Mark Stevens,  senior archivist at Berkshire Record Office

Mark Stevens

senior archivist at Berkshire Record Office


patient’s room at Broadmoor
A view of a male patient’s room at Broadmoor, from the Illustrated London News in 1867

At the early, and consequently healthy, hour of 6am the day attendants come on duty (one hour later during winter), and this changeover from the night staff is the signal for all patients to rise. You will be wakened in good time to perform the necessary ablutions and evacuations.

In the dormitories the lavatory table will be procured for those able to wash themselves, and flannels provided for the purpose, while in the more secure wards the attendants apply the flannels to patients directly. Each patient’s hair is combed and, if necessary, fixed-up for the day, and patients with false dentures are able to reclaim them. Patients with their own teeth will be allowed a toothbrush if they are capable of appreciating its use. Then it is time for all to change from their nightdress into daytime attire.
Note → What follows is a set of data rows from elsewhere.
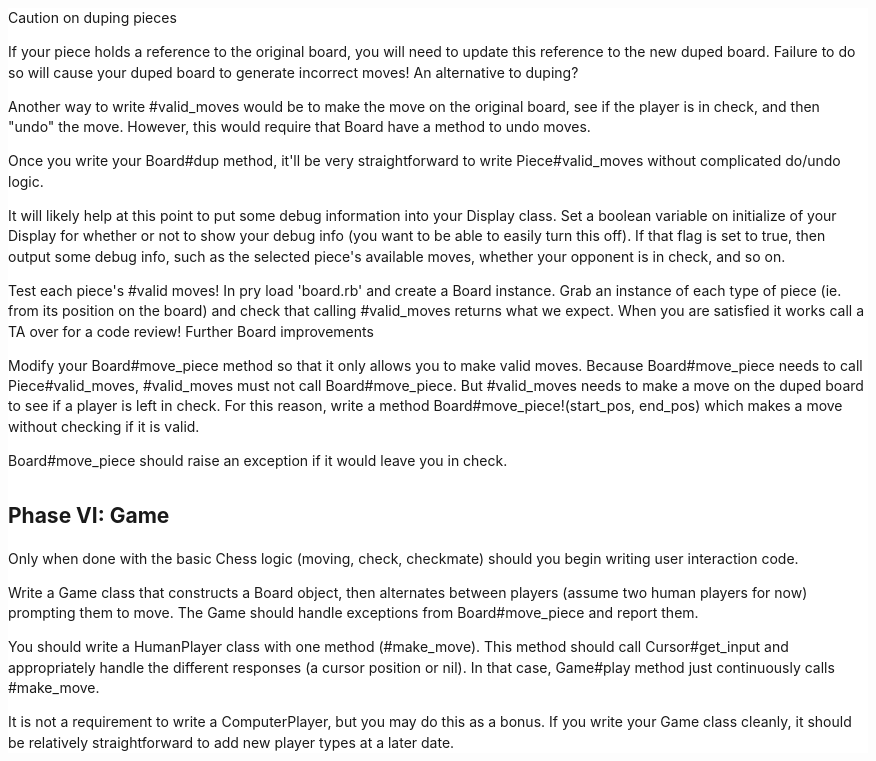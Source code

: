 Caution on duping pieces

If your piece holds a reference to the original board, you will need to update this reference to the new duped board. Failure to do so will cause your duped board to generate incorrect moves!
An alternative to duping?

Another way to write #valid_moves would be to make the move on the original board, see if the player is in check, and then "undo" the move. However, this would require that Board have a method to undo moves.

Once you write your Board#dup method, it'll be very straightforward to write Piece#valid_moves without complicated do/undo logic.

It will likely help at this point to put some debug information into your Display class. Set a boolean variable on initialize of your Display for whether or not to show your debug info (you want to be able to easily turn this off). If that flag is set to true, then output some debug info, such as the selected piece's available moves, whether your opponent is in check, and so on.

Test each piece's #valid moves! In pry load 'board.rb' and create a Board instance. Grab an instance of each type of piece (ie. from its position on the board) and check that calling #valid_moves returns what we expect. When you are satisfied it works call a TA over for a code review!
Further Board improvements

Modify your Board#move_piece method so that it only allows you to make valid moves. Because Board#move_piece needs to call Piece#valid_moves, #valid_moves must not call Board#move_piece. But #valid_moves needs to make a move on the duped board to see if a player is left in check. For this reason, write a method Board#move_piece!(start_pos, end_pos) which makes a move without checking if it is valid.

Board#move_piece should raise an exception if it would leave you in check.

## Phase VI: Game

Only when done with the basic Chess logic (moving, check, checkmate) should you begin writing user interaction code.

Write a Game class that constructs a Board object, then alternates between players (assume two human players for now) prompting them to move. The Game should handle exceptions from Board#move_piece and report them.

You should write a HumanPlayer class with one method (#make_move). This method should call Cursor#get_input and appropriately handle the different responses (a cursor position or nil). In that case, Game#play method just continuously calls #make_move.

It is not a requirement to write a ComputerPlayer, but you may do this as a bonus. If you write your Game class cleanly, it should be relatively straightforward to add new player types at a later date.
While you prepare for your day, the kitchen staff are busy with your breakfast. When everyone within the dormitory is ready, your ward attendants will direct you to file, in as orderly a fashion as you can muster, out of your dormitory and down the stone stairs. You wait in the lobby on your side of the central corridor and from there progress towards the benches and tables in the dining hall.

Breakfast begins at around 7am, or one hour later in the depths of winter. When all are present, grace is spoken. On the table before you the same fare is provided daily: an 8oz ration per patient of bread from the previous day’s baking, cut into slices and coated with butter. This bread is mostly of brown whole-wheat or occasionally black rye. A tin mug sits waiting to be filled with tea from a pot as the attendants and their patient helpers make their rounds, and coffee is occasionally made available if it can be procured at an acceptable price.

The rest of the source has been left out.